EXERCISE PROMPT:
Using the data below, reproduce exactly the lines from the line with "- База кротов: *10*" to the line with "not fully verified.**", both included; pictures must be dropped.

EXCERPTED DATA:
- - -
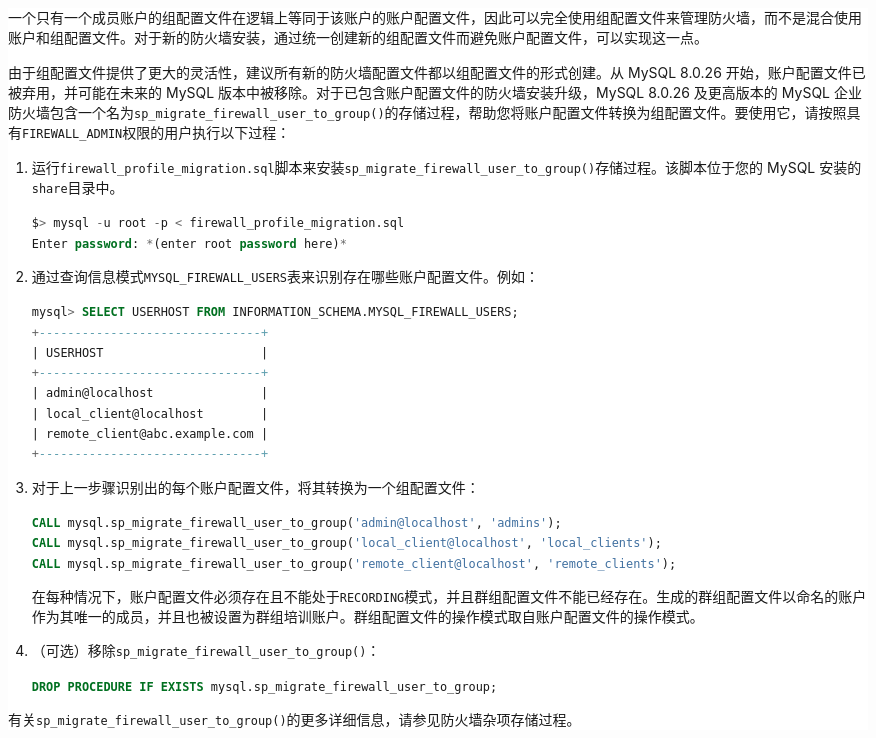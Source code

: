 一个只有一个成员账户的组配置文件在逻辑上等同于该账户的账户配置文件，因此可以完全使用组配置文件来管理防火墙，而不是混合使用账户和组配置文件。对于新的防火墙安装，通过统一创建新的组配置文件而避免账户配置文件，可以实现这一点。

由于组配置文件提供了更大的灵活性，建议所有新的防火墙配置文件都以组配置文件的形式创建。从 MySQL 8.0.26 开始，账户配置文件已被弃用，并可能在未来的 MySQL 版本中被移除。对于已包含账户配置文件的防火墙安装升级，MySQL 8.0.26 及更高版本的 MySQL 企业防火墙包含一个名为`sp_migrate_firewall_user_to_group()`的存储过程，帮助您将账户配置文件转换为组配置文件。要使用它，请按照具有`FIREWALL_ADMIN`权限的用户执行以下过程：

1.  运行`firewall_profile_migration.sql`脚本来安装`sp_migrate_firewall_user_to_group()`存储过程。该脚本位于您的 MySQL 安装的`share`目录中。

    ```sql
    $> mysql -u root -p < firewall_profile_migration.sql
    Enter password: *(enter root password here)*
    ```

1.  通过查询信息模式`MYSQL_FIREWALL_USERS`表来识别存在哪些账户配置文件。例如：

    ```sql
    mysql> SELECT USERHOST FROM INFORMATION_SCHEMA.MYSQL_FIREWALL_USERS;
    +-------------------------------+
    | USERHOST                      |
    +-------------------------------+
    | admin@localhost               |
    | local_client@localhost        |
    | remote_client@abc.example.com |
    +-------------------------------+
    ```

1.  对于上一步骤识别出的每个账户配置文件，将其转换为一个组配置文件：

    ```sql
    CALL mysql.sp_migrate_firewall_user_to_group('admin@localhost', 'admins');
    CALL mysql.sp_migrate_firewall_user_to_group('local_client@localhost', 'local_clients');
    CALL mysql.sp_migrate_firewall_user_to_group('remote_client@localhost', 'remote_clients');
    ```

    在每种情况下，账户配置文件必须存在且不能处于`RECORDING`模式，并且群组配置文件不能已经存在。生成的群组配置文件以命名的账户作为其唯一的成员，并且也被设置为群组培训账户。群组配置文件的操作模式取自账户配置文件的操作模式。

1.  （可选）移除`sp_migrate_firewall_user_to_group()`：

    ```sql
    DROP PROCEDURE IF EXISTS mysql.sp_migrate_firewall_user_to_group;
    ```

有关`sp_migrate_firewall_user_to_group()`的更多详细信息，请参见防火墙杂项存储过程。
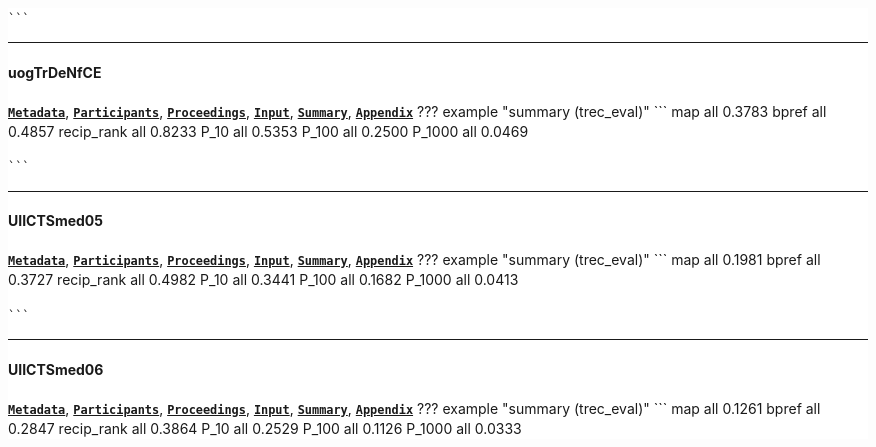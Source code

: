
 	```
---
#### uogTrDeNfCE 
[**`Metadata`**](./runs.md#uogtrdenfce), [**`Participants`**](./participants.md#uogtr), [**`Proceedings`**](./proceedings.md#university-of-glasgow-at-medical-records-track-experiments-with-terrier), [**`Input`**](https://trec.nist.gov/results/trec20/medical/input.uogTrDeNfCE.gz), [**`Summary`**](https://trec.nist.gov/results/trec20/medical/summary.trec_eval.uogTrDeNfCE), [**`Appendix`**](https://trec.nist.gov/pubs/trec20/appendices/medical/aut.uogTrDeNfCE.pdf)
??? example "summary (trec_eval)"
	```
	map 			 all 0.3783 
	bpref 			 all 0.4857 
	recip_rank 		 all 0.8233 
	P_10 			 all 0.5353 
	P_100 			 all 0.2500 
	P_1000 			 all 0.0469 

	```
---
#### UIICTSmed05 
[**`Metadata`**](./runs.md#uiictsmed05), [**`Participants`**](./participants.md#ui_icts), [**`Proceedings`**](./proceedings.md#concept-centric-indexing-and-retrieval-on-medical-text), [**`Input`**](https://trec.nist.gov/results/trec20/medical/input.UIICTSmed05.gz), [**`Summary`**](https://trec.nist.gov/results/trec20/medical/summary.trec_eval.UIICTSmed05), [**`Appendix`**](https://trec.nist.gov/pubs/trec20/appendices/medical/aut.UIICTSmed05.pdf)
??? example "summary (trec_eval)"
	```
	map 			 all 0.1981 
	bpref 			 all 0.3727 
	recip_rank 		 all 0.4982 
	P_10 			 all 0.3441 
	P_100 			 all 0.1682 
	P_1000 			 all 0.0413 

	```
---
#### UIICTSmed06 
[**`Metadata`**](./runs.md#uiictsmed06), [**`Participants`**](./participants.md#ui_icts), [**`Proceedings`**](./proceedings.md#concept-centric-indexing-and-retrieval-on-medical-text), [**`Input`**](https://trec.nist.gov/results/trec20/medical/input.UIICTSmed06.gz), [**`Summary`**](https://trec.nist.gov/results/trec20/medical/summary.trec_eval.UIICTSmed06), [**`Appendix`**](https://trec.nist.gov/pubs/trec20/appendices/medical/aut.UIICTSmed06.pdf)
??? example "summary (trec_eval)"
	```
	map 			 all 0.1261 
	bpref 			 all 0.2847 
	recip_rank 		 all 0.3864 
	P_10 			 all 0.2529 
	P_100 			 all 0.1126 
	P_1000 			 all 0.0333 
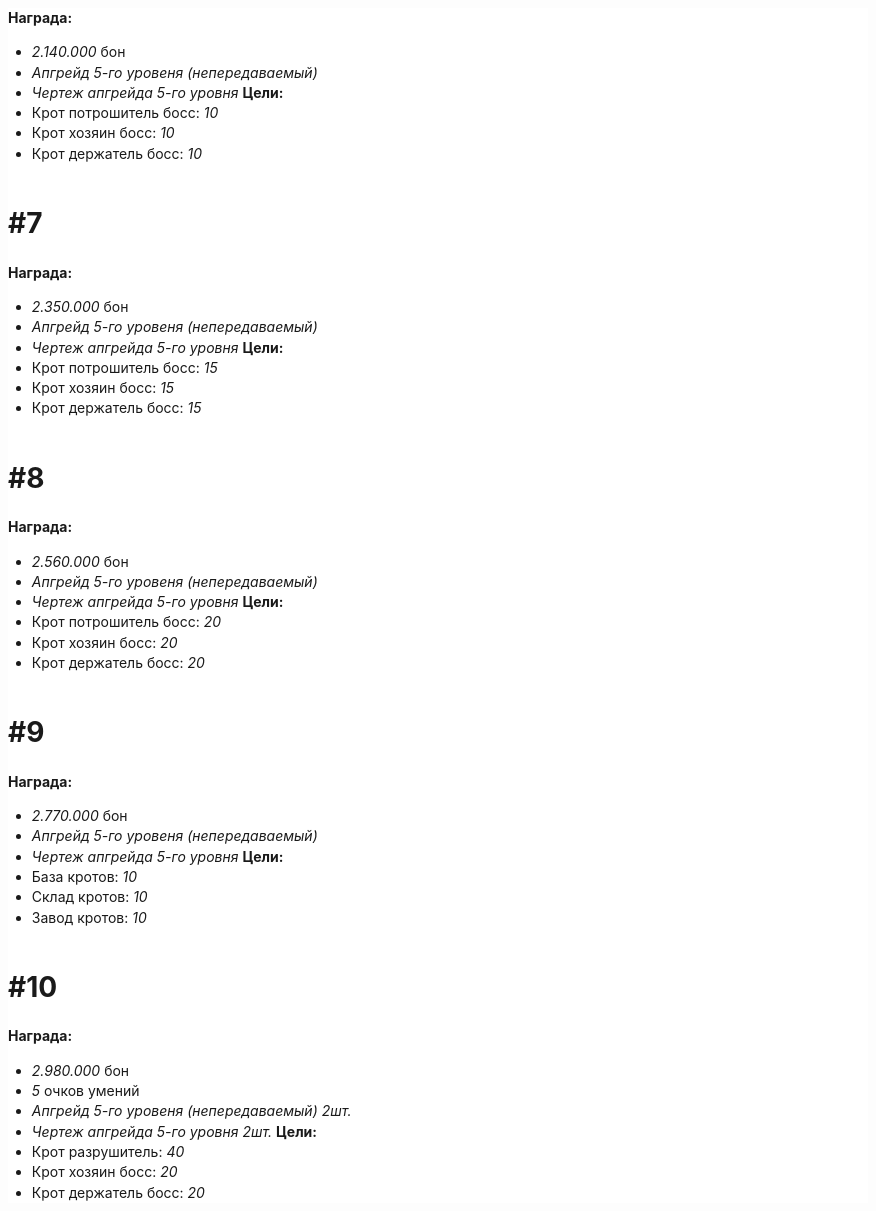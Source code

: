 **Награда:**
- *2.140.000* бон
- *Апгрейд 5-го уровеня (непередаваемый)*
- *Чертеж апгрейда 5-го уровня*
**Цели:**
- Крот потрошитель босс: *10*
- Крот хозяин босс: *10*
- Крот держатель босс: *10*
# #7
**Награда:**
- *2.350.000* бон
- *Апгрейд 5-го уровеня (непередаваемый)*
- *Чертеж апгрейда 5-го уровня*
**Цели:**
- Крот потрошитель босс: *15*
- Крот хозяин босс: *15*
- Крот держатель босс: *15*
# #8
**Награда:**
- *2.560.000* бон
- *Апгрейд 5-го уровеня (непередаваемый)*
- *Чертеж апгрейда 5-го уровня*
**Цели:**
- Крот потрошитель босс: *20*
- Крот хозяин босс: *20*
- Крот держатель босс: *20*
# #9
**Награда:**
- *2.770.000* бон
- *Апгрейд 5-го уровеня (непередаваемый)*
- *Чертеж апгрейда 5-го уровня*
**Цели:**
- База кротов: *10*
- Склад кротов: *10*
- Завод кротов: *10*
# #10
**Награда:**
- *2.980.000* бон
- *5* очков умений
- *Апгрейд 5-го уровеня (непередаваемый) 2шт.*
- *Чертеж апгрейда 5-го уровня 2шт.*
**Цели:**
- Крот разрушитель: *40*
- Крот хозяин босс: *20*
- Крот держатель босс: *20*

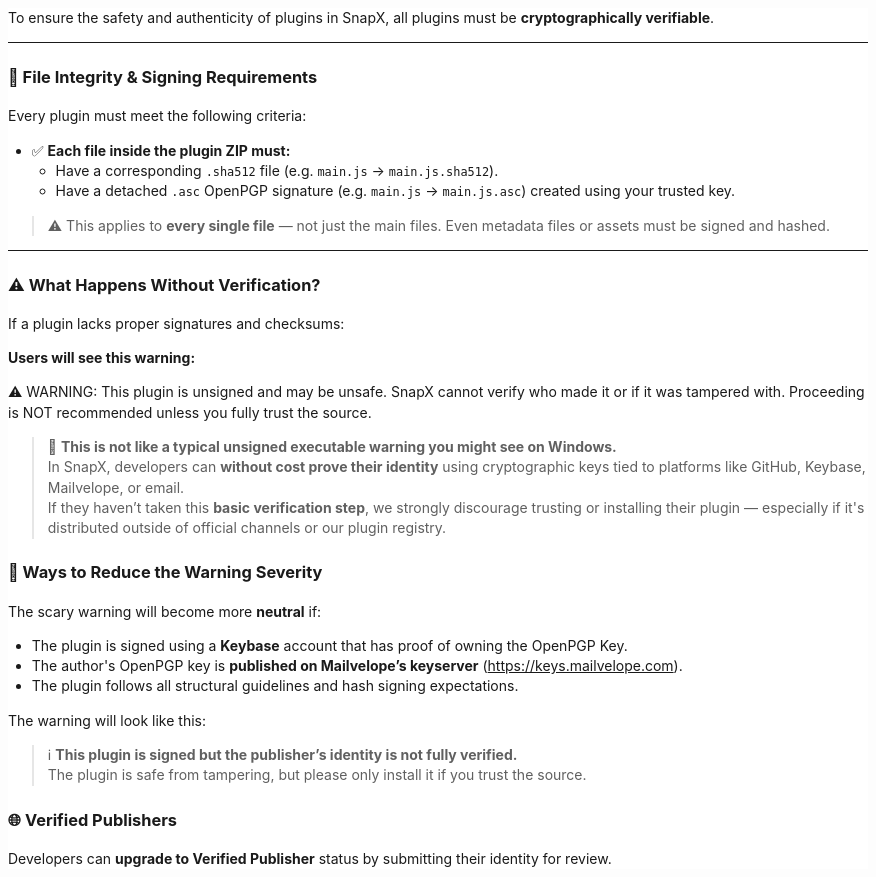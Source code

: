 To ensure the safety and authenticity of plugins in SnapX, all plugins must be **cryptographically verifiable**.

---

### 📄 File Integrity & Signing Requirements

Every plugin must meet the following criteria:

- ✅ **Each file inside the plugin ZIP must:**
    - Have a corresponding `.sha512` file (e.g. `main.js` → `main.js.sha512`).
    - Have a detached `.asc` OpenPGP signature (e.g. `main.js` → `main.js.asc`) created using your trusted key.

> ⚠️ This applies to **every single file** — not just the main files. Even metadata files or assets must be signed and hashed.

---

### ⚠️ What Happens Without Verification?

If a plugin lacks proper signatures and checksums:

**Users will see this warning:**

⚠️ WARNING: This plugin is unsigned and may be unsafe. SnapX cannot verify who made it or if it was tampered with.
Proceeding is NOT recommended unless you fully trust the source.

> 🛑 **This is not like a typical unsigned executable warning you might see on Windows.**  
> In SnapX,
> developers can **without cost prove their identity** using cryptographic keys tied to platforms like GitHub,
> Keybase, Mailvelope, or email.  
> If they haven’t taken this **basic verification step**, we strongly discourage trusting or installing their plugin —
> especially if it's distributed outside of official channels or our plugin registry.

### 🧾 Ways to Reduce the Warning Severity

The scary warning will become more **neutral** if:

- The plugin is signed using a **Keybase** account that has proof of owning the OpenPGP Key.
- The author's OpenPGP key is **published on Mailvelope’s keyserver** (https://keys.mailvelope.com).
- The plugin follows all structural guidelines and hash signing expectations.

The warning will look like this:

> ℹ️ **This plugin is signed but the publisher’s identity is not fully verified.**  
> The plugin is safe from tampering, but please only install it if you trust the source.

### 🌐 Verified Publishers

Developers can **upgrade to Verified Publisher** status by submitting their identity for review.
- - -
ANSWER TO THIS TASK:
- База кротов: *10*
- Склад кротов: *10*
- Завод кротов: *10*
# #10
**Награда:**
- *2.980.000* бон
- *5* очков умений
- *Апгрейд 5-го уровеня (непередаваемый) 2шт.*
- *Чертеж апгрейда 5-го уровня 2шт.*
**Цели:**
- Крот разрушитель: *40*
- Крот хозяин босс: *20*
- Крот держатель босс: *20*

Source code

: To ensure the safety and authenticity of plugins in SnapX, all plugins must be **cryptographically verifiable**.

---

### 📄 File Integrity & Signing Requirements

Every plugin must meet the following criteria:

- ✅ **Each file inside the plugin ZIP must:**
    - Have a corresponding `.sha512` file (e.g. `main.js` → `main.js.sha512`).
    - Have a detached `.asc` OpenPGP signature (e.g. `main.js` → `main.js.asc`) created using your trusted key.

> ⚠️ This applies to **every single file** — not just the main files. Even metadata files or assets must be signed and hashed.

---

### ⚠️ What Happens Without Verification?

If a plugin lacks proper signatures and checksums:

**Users will see this warning:**

⚠️ WARNING: This plugin is unsigned and may be unsafe. SnapX cannot verify who made it or if it was tampered with.
Proceeding is NOT recommended unless you fully trust the source.

> 🛑 **This is not like a typical unsigned executable warning you might see on Windows.**  
> In SnapX,
> developers can **without cost prove their identity** using cryptographic keys tied to platforms like GitHub,
> Keybase, Mailvelope, or email.  
> If they haven’t taken this **basic verification step**, we strongly discourage trusting or installing their plugin —
> especially if it's distributed outside of official channels or our plugin registry.

### 🧾 Ways to Reduce the Warning Severity

The scary warning will become more **neutral** if:

- The plugin is signed using a **Keybase** account that has proof of owning the OpenPGP Key.
- The author's OpenPGP key is **published on Mailvelope’s keyserver** (https://keys.mailvelope.com).
- The plugin follows all structural guidelines and hash signing expectations.

The warning will look like this:

> ℹ️ **This plugin is signed but the publisher’s identity is not fully verified.**  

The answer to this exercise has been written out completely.